++++ Records for the exercise ++++

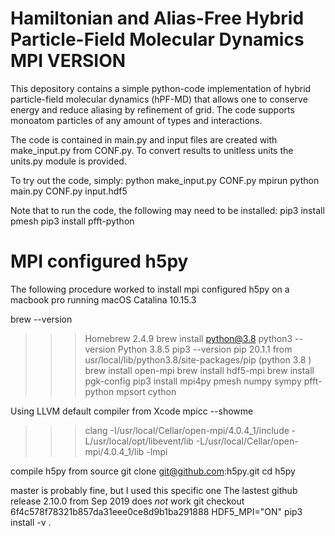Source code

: # Hamiltonian and Alias-Free Hybrid Particle-Field Molecular Dynamics MPI VERSION
This depository contains a simple python-code implementation of hybrid particle-field molecular dynamics (hPF-MD) that allows one to conserve energy and reduce aliasing by refinement of grid. The code supports monoatom particles of any amount of types and interactions.

The code is contained in main.py and input files are created with make_input.py from CONF.py. To convert results to unitless units the units.py module is provided.

To try out the code, simply:
   python make_input.py CONF.py 
   mpirun python main.py CONF.py input.hdf5

Note that to run the code, the following may need to be installed:
pip3 install pmesh
pip3 install pfft-python

# MPI configured h5py

The following procedure worked to install mpi configured h5py on a macbook pro running macOS Catalina 10.15.3

brew --version
>>> Homebrew 2.4.9
brew install python@3.8
python3 --version
>>> Python 3.8.5
pip3 --version
>>> pip 20.1.1 from usr/local/lib/python3.8/site-packages/pip (python 3.8 )
brew install open-mpi
brew install hdf5-mpi
brew install pgk-config
pip3 install mpi4py pmesh numpy sympy pfft-python mpsort  cython 

Using LLVM default compiler from Xcode
mpicc --showme
>>> clang -I/usr/local/Cellar/open-mpi/4.0.4_1/include -L/usr/local/opt/libevent/lib -L/usr/local/Cellar/open-mpi/4.0.4_1/lib -lmpi

compile h5py from source
git clone git@github.com:h5py.git
cd h5py

master is probably fine, but I used this specific one
The lastest github release 2.10.0 from Sep 2019 does *not* work
git checkout 6f4c578f78321b857da31eee0ce8d9b1ba291888
HDF5_MPI="ON" pip3 install -v .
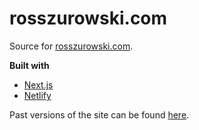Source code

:# rosszurowski.com

Source for [rosszurowski.com](https://rosszurowski.com).

**Built with**

- [Next.js](https://nextjs.org)
- [Netlify](https://www.netlify.com/)

Past versions of the site can be found [here](https://github.com/rosszurowski/rosszurowski.com/releases).
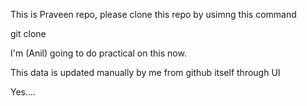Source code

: This is Praveen repo, please clone this repo by usimng this command


git clone <url>

I'm (Anil) going to do practical on this now. 

This data is updated manually by me from github itself through UI

Yes....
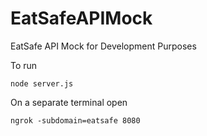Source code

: EatSafeAPIMock
==============

EatSafe API Mock for Development Purposes

To run

    node server.js

On a separate terminal open

    ngrok -subdomain=eatsafe 8080
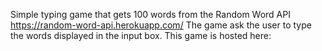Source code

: Simple typing game that gets 100 words from the Random Word API https://random-word-api.herokuapp.com/ 
The game ask the user to type the words displayed in the input box.
This game is hosted here: 
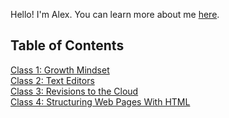 Hello! I'm Alex. You can learn more about me [here](introduction.md).

## Table of Contents
[Class 1: Growth Mindset](class-1-readings.md)  
[Class 2: Text Editors](class-2-readings.md)  
[Class 3: Revisions to the Cloud](class-3-readings.md)  
[Class 4: Structuring Web Pages With HTML](class-4-readings.md)  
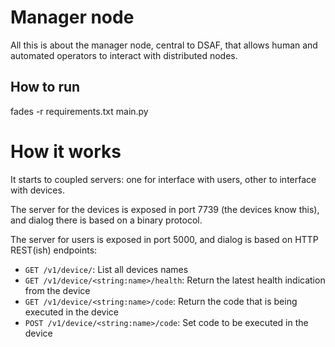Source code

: # Manager node

All this is about the manager node, central to DSAF, that allows human and automated operators to interact with distributed nodes.


## How to run

fades -r requirements.txt main.py


# How it works

It starts to coupled servers: one for interface with users, other to interface with devices.

The server for the devices is exposed in port 7739 (the devices know this), and dialog there is based on a binary protocol.

The server for users is exposed in port 5000, and dialog is based on HTTP REST(ish) endpoints:

- `GET /v1/device/`: List all devices names
- `GET /v1/device/<string:name>/health`: Return the latest health indication from the device
- `GET /v1/device/<string:name>/code`: Return the code that is being executed in the device
- `POST /v1/device/<string:name>/code`: Set code to be executed in the device

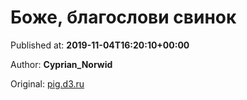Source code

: 
# Боже, благослови свинок

Published at: **2019-11-04T16:20:10+00:00**

Author: **Cyprian_Norwid**

Original: [pig.d3.ru](https://pig.d3.ru/bozhe-blagoslovi-svinok-1871860/)


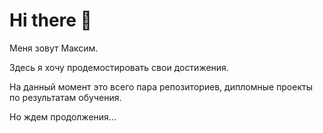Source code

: # Hi there 👋

Меня зовут Максим.

Здесь я хочу продемостировать свои достижения.

На данный момент это всего пара репозиториев, дипломные проекты по результатам обучения.

Но ждем продолжения...
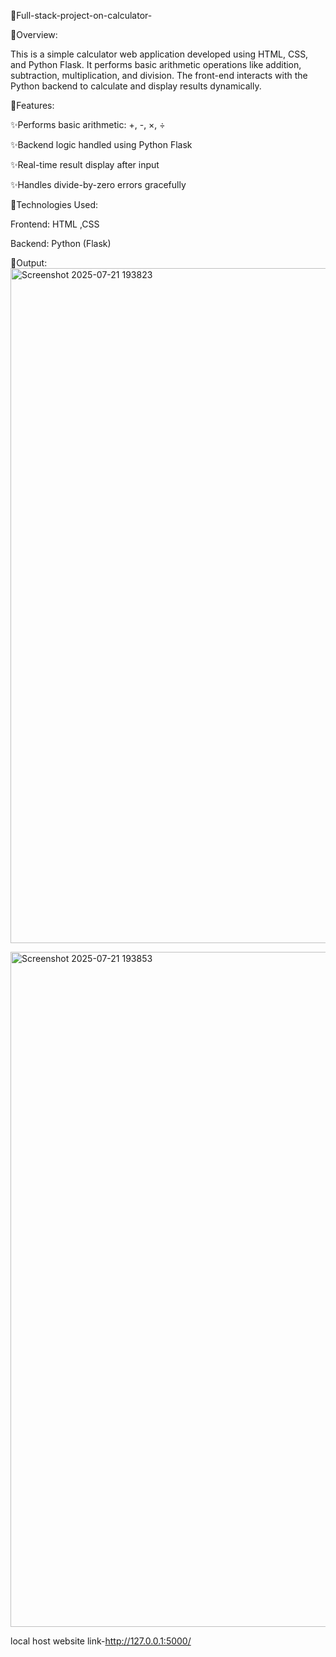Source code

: 🔗Full-stack-project-on-calculator-

🔗Overview:

This is a simple  calculator web application developed using HTML, CSS, and Python Flask. It performs basic arithmetic operations like addition, subtraction, multiplication, and division. The front-end interacts with the Python backend to calculate and display results dynamically.


🔗Features:

✨Performs basic arithmetic: +, -, ×, ÷

✨Backend logic handled using Python Flask

✨Real-time result display after input

✨Handles divide-by-zero errors gracefully


🔗Technologies Used:

Frontend:
HTML
,CSS

Backend:
Python (Flask) 

🔗Output:
<img width="1920" height="1080" alt="Screenshot 2025-07-21 193823" src="https://github.com/user-attachments/assets/4f2a51cf-4076-41a8-8bc2-fff911b2df61" />


<img width="1920" height="1080" alt="Screenshot 2025-07-21 193853" src="https://github.com/user-attachments/assets/d74da01a-ae41-4cb7-9ebc-1b574a36daff" />


local host website link-http://127.0.0.1:5000/

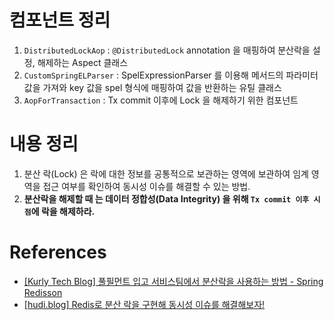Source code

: # 컴포넌트 정리

1. `DistributedLockAop` : `@DistributedLock` annotation 을 매핑하여 분산락을 설정, 해제하는 Aspect 클래스  
2. `CustomSpringELParser` : SpelExpressionParser 를 이용해 메서드의 파라미터 값을 가져와 key 값을 spel 형식에 매핑하여 값을 반환하는 유틸 클래스   
3. `AopForTransaction` : Tx commit 이후에 Lock 을 해제하기 위한 컴포넌트  

# 내용 정리

1. 분산 락(Lock) 은 락에 대한 정보를 공통적으로 보관하는 영역에 보관하여 임계 영역을 접근 여부를 확인하여 동시성 이슈를 해결할 수 있는 방법.
2. **분산락을 해제할 때 는 데이터 정합성(Data Integrity) 을 위해 `Tx commit 이후 시점`에 락을 해제하라.**

# References

- [[Kurly Tech Blog] 풀필먼트 입고 서비스팀에서 분산락을 사용하는 방법 - Spring Redisson](https://helloworld.kurly.com/blog/distributed-redisson-lock/)
- [[hudi.blog] Redis로 분산 락을 구현해 동시성 이슈를 해결해보자!](https://hudi.blog/distributed-lock-with-redis/)
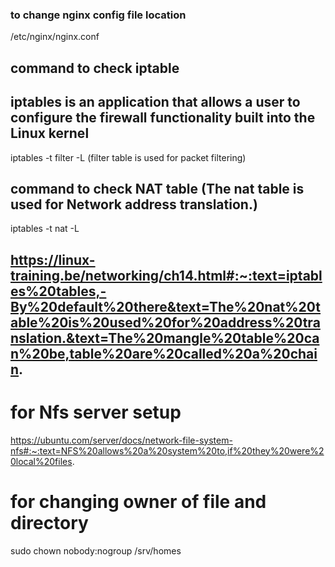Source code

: ### to change nginx config file location
/etc/nginx/nginx.conf


## command to check iptable
## iptables is an application that allows a user to configure the firewall functionality built into the Linux kernel
iptables -t filter -L 
(filter table is used for packet filtering)
## command to check NAT table (The nat table is used for Network address translation.)
iptables -t nat -L
## https://linux-training.be/networking/ch14.html#:~:text=iptables%20tables,-By%20default%20there&text=The%20nat%20table%20is%20used%20for%20address%20translation.&text=The%20mangle%20table%20can%20be,table%20are%20called%20a%20chain.
# for Nfs server setup 
https://ubuntu.com/server/docs/network-file-system-nfs#:~:text=NFS%20allows%20a%20system%20to,if%20they%20were%20local%20files.
# for changing owner of file and directory
sudo chown nobody:nogroup /srv/homes
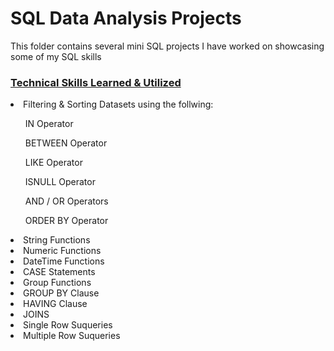 <h1> SQL Data Analysis Projects</h1>

<p> This folder contains several mini SQL projects I have worked on showcasing some of my SQL skills </p>

<h3><ins>Technical Skills Learned & Utilized</ins></h3>
<li> Filtering & Sorting Datasets using the follwing: </li>
<ul> IN Operator </ul>
<ul> BETWEEN Operator </ul>
<ul> LIKE Operator </ul>
<ul> ISNULL Operator </ul>
<ul> AND / OR Operators </ul>
<ul> ORDER BY Operator </ul>
<li> String Functions </li>
<li> Numeric Functions </li>
<li> DateTime Functions </li>
<li> CASE Statements </li>
<li> Group Functions </li>
<li> GROUP BY Clause </li>
<li> HAVING Clause </li>
<li> JOINS </li>
<li> Single Row Suqueries </li>
<li> Multiple Row Suqueries </li>
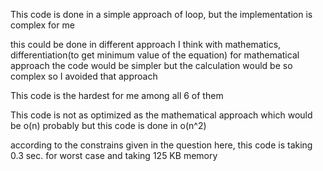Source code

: This code is done in a simple approach of loop, but the implementation is complex for me

this could be done in different approach I think with mathematics, differentiation(to get minimum value of the equation)
for mathematical approach the code would be simpler but the calculation would be so complex so I avoided that approach 

This code is the hardest for me among all 6 of them

This code is not as optimized as the mathematical approach which would be o(n) probably but this code is done in o(n^2)

according to the constrains  given in the question here, this code is taking 0.3 sec. for worst case and taking 125 KB memory
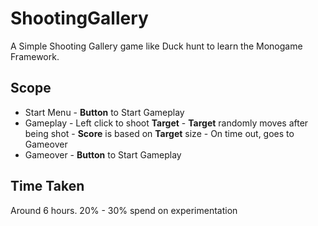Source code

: # ShootingGallery

A Simple Shooting Gallery game like Duck hunt to learn the Monogame Framework.

## Scope

- Start Menu
		 - **Button** to Start Gameplay
- Gameplay
		 - Left click to shoot **Target**
		 - **Target** randomly moves after being shot
		 - **Score** is based on **Target** size
		 - On time out, goes to Gameover
- Gameover
		 - **Button** to Start Gameplay

## Time Taken
Around 6 hours. 20% - 30% spend on experimentation 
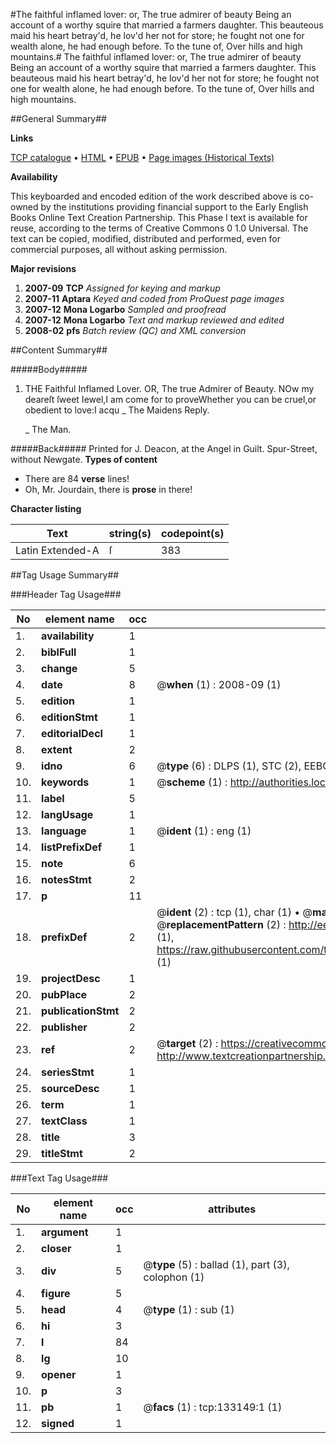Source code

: #The faithful inflamed lover: or, The true admirer of beauty Being an account of a worthy squire that married a farmers daughter. This beauteous maid his heart betray'd, he lov'd her not for store; he fought not one for wealth alone, he had enough before. To the tune of, Over hills and high mountains.#
The faithful inflamed lover: or, The true admirer of beauty Being an account of a worthy squire that married a farmers daughter. This beauteous maid his heart betray'd, he lov'd her not for store; he fought not one for wealth alone, he had enough before. To the tune of, Over hills and high mountains.

##General Summary##

**Links**

[TCP catalogue](http://www.ota.ox.ac.uk/tcp/)  • 
[HTML](http://tei.it.ox.ac.uk/tcp/Texts-HTML/free/A85/A85069.html)  • 
[EPUB](http://tei.it.ox.ac.uk/tcp/Texts-EPUB/free/A85/A85069.epub) • 
[Page images (Historical Texts)](https://data.historicaltexts.jisc.ac.uk/view?pubId=eebo-99899844e&pageId=eebo-99899844e-133149-1)

**Availability**

This keyboarded and encoded edition of the
	       work described above is co-owned by the institutions
	       providing financial support to the Early English Books
	       Online Text Creation Partnership. This Phase I text is
	       available for reuse, according to the terms of Creative
	       Commons 0 1.0 Universal. The text can be copied,
	       modified, distributed and performed, even for
	       commercial purposes, all without asking permission.

**Major revisions**

1. __2007-09__ __TCP__ *Assigned for keying and markup*
1. __2007-11__ __Aptara__ *Keyed and coded from ProQuest page images*
1. __2007-12__ __Mona Logarbo__ *Sampled and proofread*
1. __2007-12__ __Mona Logarbo__ *Text and markup reviewed and edited*
1. __2008-02__ __pfs__ *Batch review (QC) and XML conversion*

##Content Summary##

#####Body#####

1. THE
Faithful Inflamed Lover.
OR,
The true Admirer of Beauty.
NOw my deareſt ſweet Iewel,I am come for to proveWhether you can be cruel,or obedient to love:I acqu
    _ The Maidens Reply.

    _ The Man.

#####Back#####
Printed for J. Deacon, at the Angel in Guilt. Spur-Street, without Newgate.
**Types of content**

  * There are 84 **verse** lines!
  * Oh, Mr. Jourdain, there is **prose** in there!

**Character listing**


|Text|string(s)|codepoint(s)|
|---|---|---|
|Latin Extended-A|ſ|383|

##Tag Usage Summary##

###Header Tag Usage###

|No|element name|occ|attributes|
|---|---|---|---|
|1.|__availability__|1||
|2.|__biblFull__|1||
|3.|__change__|5||
|4.|__date__|8| @__when__ (1) : 2008-09 (1)|
|5.|__edition__|1||
|6.|__editionStmt__|1||
|7.|__editorialDecl__|1||
|8.|__extent__|2||
|9.|__idno__|6| @__type__ (6) : DLPS (1), STC (2), EEBO-CITATION (1), PROQUEST (1), VID (1)|
|10.|__keywords__|1| @__scheme__ (1) : http://authorities.loc.gov/ (1)|
|11.|__label__|5||
|12.|__langUsage__|1||
|13.|__language__|1| @__ident__ (1) : eng (1)|
|14.|__listPrefixDef__|1||
|15.|__note__|6||
|16.|__notesStmt__|2||
|17.|__p__|11||
|18.|__prefixDef__|2| @__ident__ (2) : tcp (1), char (1)  •  @__matchPattern__ (2) : ([0-9\-]+):([0-9IVX]+) (1), (.+) (1)  •  @__replacementPattern__ (2) : http://eebo.chadwyck.com/downloadtiff?vid=$1&page=$2 (1), https://raw.githubusercontent.com/textcreationpartnership/Texts/master/tcpchars.xml#$1 (1)|
|19.|__projectDesc__|1||
|20.|__pubPlace__|2||
|21.|__publicationStmt__|2||
|22.|__publisher__|2||
|23.|__ref__|2| @__target__ (2) : https://creativecommons.org/publicdomain/zero/1.0/ (1), http://www.textcreationpartnership.org/docs/. (1)|
|24.|__seriesStmt__|1||
|25.|__sourceDesc__|1||
|26.|__term__|1||
|27.|__textClass__|1||
|28.|__title__|3||
|29.|__titleStmt__|2||


###Text Tag Usage###

|No|element name|occ|attributes|
|---|---|---|---|
|1.|__argument__|1||
|2.|__closer__|1||
|3.|__div__|5| @__type__ (5) : ballad (1), part (3), colophon (1)|
|4.|__figure__|5||
|5.|__head__|4| @__type__ (1) : sub (1)|
|6.|__hi__|3||
|7.|__l__|84||
|8.|__lg__|10||
|9.|__opener__|1||
|10.|__p__|3||
|11.|__pb__|1| @__facs__ (1) : tcp:133149:1 (1)|
|12.|__signed__|1||
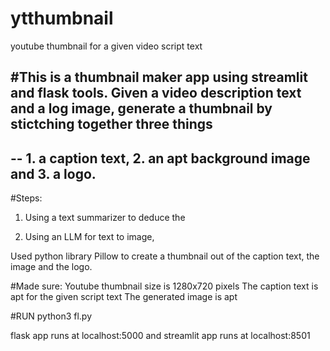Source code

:# ytthumbnail
youtube thumbnail for a given video script text

#This is a thumbnail maker app using streamlit and flask tools.
Given a video description text and a log image, generate a thumbnail by stictching together three things 
-
-- 1. a caption text, 2. an apt background image and 3. a logo.
-

#Steps:

1) Using a text summarizer to deduce the 

2) Using an LLM for text to image,

Used python library Pillow to create a thumbnail out of the caption text, the image and the logo.

#Made sure:
Youtube thumbnail size is 1280x720 pixels
The caption text is apt for the given script text
The generated image is apt


#RUN
python3 fl.py

flask app runs at localhost:5000 and 
streamlit app runs at localhost:8501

++++

### Exercise
Copy each line of the listing that includes "hills".

### Response area
: #The faithful inflamed lover: or, The true admirer of beauty Being an account of a worthy squire that married a farmers daughter. This beauteous maid his heart betray'd, he lov'd her not for store; he fought not one for wealth alone, he had enough before. To the tune of, Over hills and high mountains.#
The faithful inflamed lover: or, The true admirer of beauty Being an account of a worthy squire that married a farmers daughter. This beauteous maid his heart betray'd, he lov'd her not for store; he fought not one for wealth alone, he had enough before. To the tune of, Over hills and high mountains.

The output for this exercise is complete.